Work required – Write out only the final part of the records below. It begins with the line that contains "As mentioned just" and ends with the last line.

= Beginning of Section =

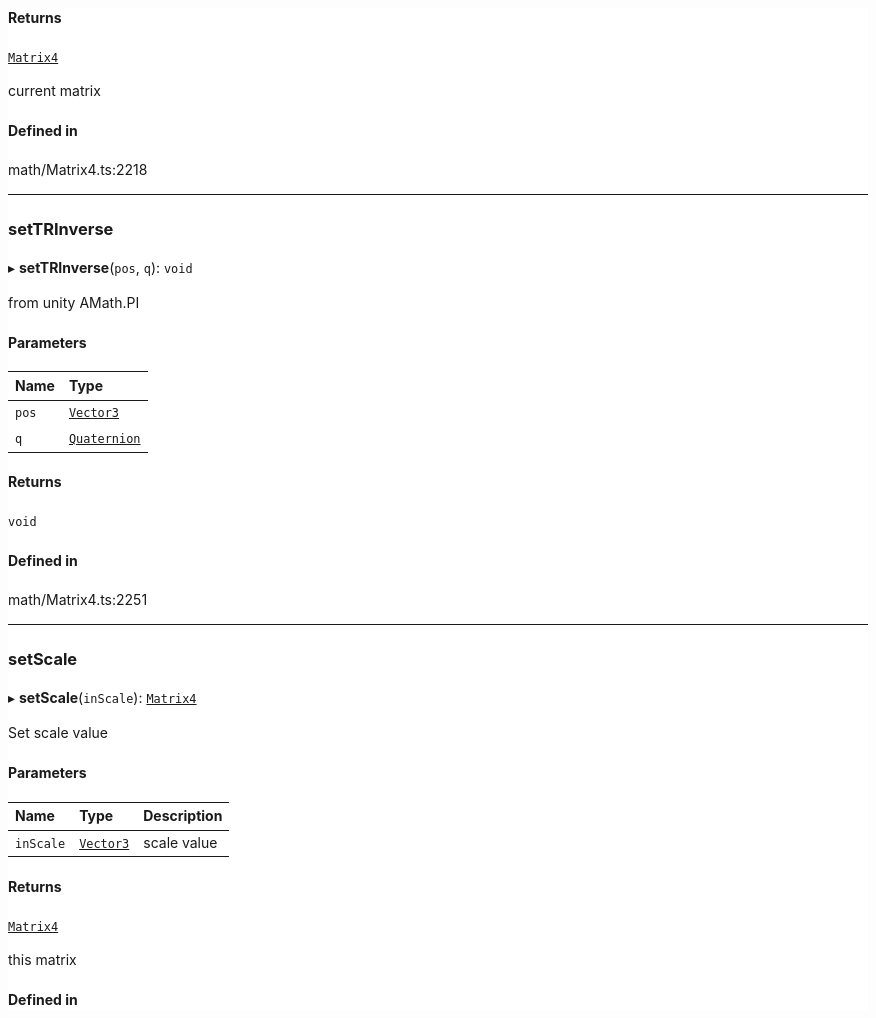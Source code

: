 #### Returns

[`Matrix4`](Matrix4.md)

current matrix

#### Defined in

math/Matrix4.ts:2218

___

### setTRInverse

▸ **setTRInverse**(`pos`, `q`): `void`

from unity AMath.PI

#### Parameters

| Name | Type |
| :------ | :------ |
| `pos` | [`Vector3`](Vector3.md) |
| `q` | [`Quaternion`](Quaternion.md) |

#### Returns

`void`

#### Defined in

math/Matrix4.ts:2251

___

### setScale

▸ **setScale**(`inScale`): [`Matrix4`](Matrix4.md)

Set scale value

#### Parameters

| Name | Type | Description |
| :------ | :------ | :------ |
| `inScale` | [`Vector3`](Vector3.md) | scale value |

#### Returns

[`Matrix4`](Matrix4.md)

this matrix

#### Defined in
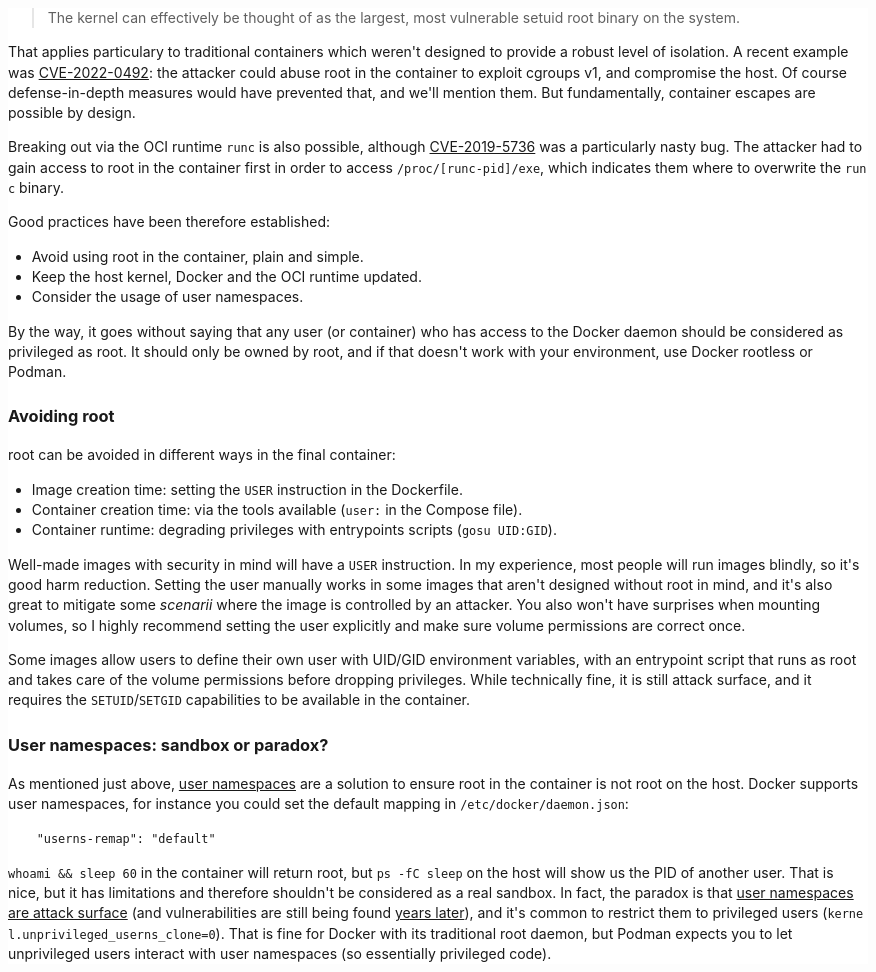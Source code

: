 > The kernel can effectively be thought of as the largest, most vulnerable setuid root binary on the system.

That applies particulary to traditional containers which weren't designed to provide a robust level of isolation. A recent example was [CVE-2022-0492](https://unit42.paloaltonetworks.com/cve-2022-0492-cgroups/): the attacker could abuse root in the container to exploit cgroups v1, and compromise the host. Of course defense-in-depth measures would have prevented that, and we'll mention them. But fundamentally, container escapes are possible by design.

Breaking out via the OCI runtime `runc` is also possible, although [CVE-2019-5736](https://unit42.paloaltonetworks.com/breaking-docker-via-runc-explaining-cve-2019-5736/) was a particularly nasty bug. The attacker had to gain access to root in the container first in order to access `/proc/[runc-pid]/exe`, which indicates them where to overwrite the `runc` binary.

Good practices have been therefore established:
- Avoid using root in the container, plain and simple.
- Keep the host kernel, Docker and the OCI runtime updated.
- Consider the usage of user namespaces.

By the way, it goes without saying that any user (or container) who has access to the Docker daemon should be considered as privileged as root. It should only be owned by root, and if that doesn't work with your environment, use Docker rootless or Podman.

### Avoiding root
root can be avoided in different ways in the final container:
- Image creation time: setting the `USER` instruction in the Dockerfile.
- Container creation time: via the tools available (`user:` in the Compose file).
- Container runtime: degrading privileges with entrypoints scripts (`gosu UID:GID`).

Well-made images with security in mind will have a `USER` instruction. In my experience, most people will run images blindly, so it's good harm reduction. Setting the user manually works in some images that aren't designed without root in mind, and it's also great to mitigate some *scenarii* where the image is controlled by an attacker. You also won't have surprises when mounting volumes, so I highly recommend setting the user explicitly and make sure volume permissions are correct once.

Some images allow users to define their own user with UID/GID environment variables, with an entrypoint script that runs as root and takes care of the volume permissions before dropping privileges. While technically fine, it is still attack surface, and it requires the `SETUID`/`SETGID` capabilities to be available in the container.

### User namespaces: sandbox or paradox?
As mentioned just above, [user namespaces](https://www.man7.org/linux/man-pages/man7/user_namespaces.7.html) are a solution to ensure root in the container is not root on the host. Docker supports user namespaces, for instance you could set the default mapping in `/etc/docker/daemon.json`:

```
    "userns-remap": "default"
```

`whoami && sleep 60` in the container will return root, but `ps -fC sleep` on the host will show us the PID of another user. That is nice, but it has limitations and therefore shouldn't be considered as a real sandbox. In fact, the paradox is that [user namespaces are attack surface](https://lists.archlinux.org/pipermail/arch-general/2017-February/043066.html) (and vulnerabilities are still being found [years later](https://www.openwall.com/lists/oss-security/2022/01/29/1)), and it's common to restrict them to privileged users (`kernel.unprivileged_userns_clone=0`). That is fine for Docker with its traditional root daemon, but Podman expects you to let unprivileged users interact with user namespaces (so essentially privileged code).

= End of Section =

Answer below –
As mentioned just above, [user namespaces](https://www.man7.org/linux/man-pages/man7/user_namespaces.7.html) are a solution to ensure root in the container is not root on the host. Docker supports user namespaces, for instance you could set the default mapping in `/etc/docker/daemon.json`:

```
    "userns-remap": "default"
```

`whoami && sleep 60` in the container will return root, but `ps -fC sleep` on the host will show us the PID of another user. That is nice, but it has limitations and therefore shouldn't be considered as a real sandbox. In fact, the paradox is that [user namespaces are attack surface](https://lists.archlinux.org/pipermail/arch-general/2017-February/043066.html) (and vulnerabilities are still being found [years later](https://www.openwall.com/lists/oss-security/2022/01/29/1)), and it's common to restrict them to privileged users (`kernel.unprivileged_userns_clone=0`). That is fine for Docker with its traditional root daemon, but Podman expects you to let unprivileged users interact with user namespaces (so essentially privileged code).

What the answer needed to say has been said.